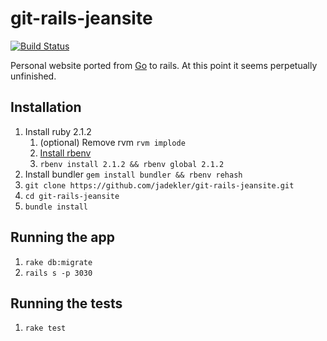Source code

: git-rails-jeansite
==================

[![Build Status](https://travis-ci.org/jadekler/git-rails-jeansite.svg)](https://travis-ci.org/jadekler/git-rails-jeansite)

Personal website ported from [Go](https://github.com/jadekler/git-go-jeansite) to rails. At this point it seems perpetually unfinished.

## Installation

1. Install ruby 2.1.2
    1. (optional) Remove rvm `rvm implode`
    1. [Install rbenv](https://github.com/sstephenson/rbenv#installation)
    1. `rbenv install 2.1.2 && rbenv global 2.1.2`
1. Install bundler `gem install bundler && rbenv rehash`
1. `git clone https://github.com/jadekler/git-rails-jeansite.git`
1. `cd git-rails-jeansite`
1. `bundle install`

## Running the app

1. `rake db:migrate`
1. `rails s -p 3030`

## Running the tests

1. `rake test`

==============================

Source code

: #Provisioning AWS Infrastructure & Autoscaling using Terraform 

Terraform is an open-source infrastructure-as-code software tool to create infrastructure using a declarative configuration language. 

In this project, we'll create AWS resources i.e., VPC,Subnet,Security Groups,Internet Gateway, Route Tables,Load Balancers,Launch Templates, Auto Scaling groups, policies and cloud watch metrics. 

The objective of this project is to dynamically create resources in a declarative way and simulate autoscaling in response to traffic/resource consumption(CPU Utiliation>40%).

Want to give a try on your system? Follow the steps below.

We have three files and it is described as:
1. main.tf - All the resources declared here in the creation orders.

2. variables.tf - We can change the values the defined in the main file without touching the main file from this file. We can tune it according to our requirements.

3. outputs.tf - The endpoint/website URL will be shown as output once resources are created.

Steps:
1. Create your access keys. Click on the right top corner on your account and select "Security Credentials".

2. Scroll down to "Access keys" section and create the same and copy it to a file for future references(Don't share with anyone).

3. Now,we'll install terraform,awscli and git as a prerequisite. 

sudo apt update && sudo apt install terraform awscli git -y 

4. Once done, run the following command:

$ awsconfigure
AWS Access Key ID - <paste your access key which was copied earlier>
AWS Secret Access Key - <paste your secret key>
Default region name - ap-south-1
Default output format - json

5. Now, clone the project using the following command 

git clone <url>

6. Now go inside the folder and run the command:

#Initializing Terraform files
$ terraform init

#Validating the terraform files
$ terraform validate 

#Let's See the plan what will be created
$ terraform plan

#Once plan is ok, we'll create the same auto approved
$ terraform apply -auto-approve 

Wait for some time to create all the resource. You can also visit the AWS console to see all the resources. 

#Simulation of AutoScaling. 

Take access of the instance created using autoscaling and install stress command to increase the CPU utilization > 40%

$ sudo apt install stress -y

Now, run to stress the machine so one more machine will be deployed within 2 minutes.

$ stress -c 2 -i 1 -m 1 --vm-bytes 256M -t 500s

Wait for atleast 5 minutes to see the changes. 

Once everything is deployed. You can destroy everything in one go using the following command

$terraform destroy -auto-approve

==============================

The required answer is the exact run of lines above starting at the line with "3. outputs.tf - The" and ending at the line with "Now, run to", with both ends present.

▶ _Result for this task_:
3. outputs.tf - The endpoint/website URL will be shown as output once resources are created.

Steps:
1. Create your access keys. Click on the right top corner on your account and select "Security Credentials".

2. Scroll down to "Access keys" section and create the same and copy it to a file for future references(Don't share with anyone).

3. Now,we'll install terraform,awscli and git as a prerequisite. 

sudo apt update && sudo apt install terraform awscli git -y 

4. Once done, run the following command:

$ awsconfigure
AWS Access Key ID - <paste your access key which was copied earlier>
AWS Secret Access Key - <paste your secret key>
Default region name - ap-south-1
Default output format - json

5. Now, clone the project using the following command 

git clone <url>

6. Now go inside the folder and run the command:

#Initializing Terraform files
$ terraform init

#Validating the terraform files
$ terraform validate 

#Let's See the plan what will be created
$ terraform plan

#Once plan is ok, we'll create the same auto approved
$ terraform apply -auto-approve 

Wait for some time to create all the resource. You can also visit the AWS console to see all the resources. 

#Simulation of AutoScaling. 

Take access of the instance created using autoscaling and install stress command to increase the CPU utilization > 40%

$ sudo apt install stress -y

Now, run to stress the machine so one more machine will be deployed within 2 minutes.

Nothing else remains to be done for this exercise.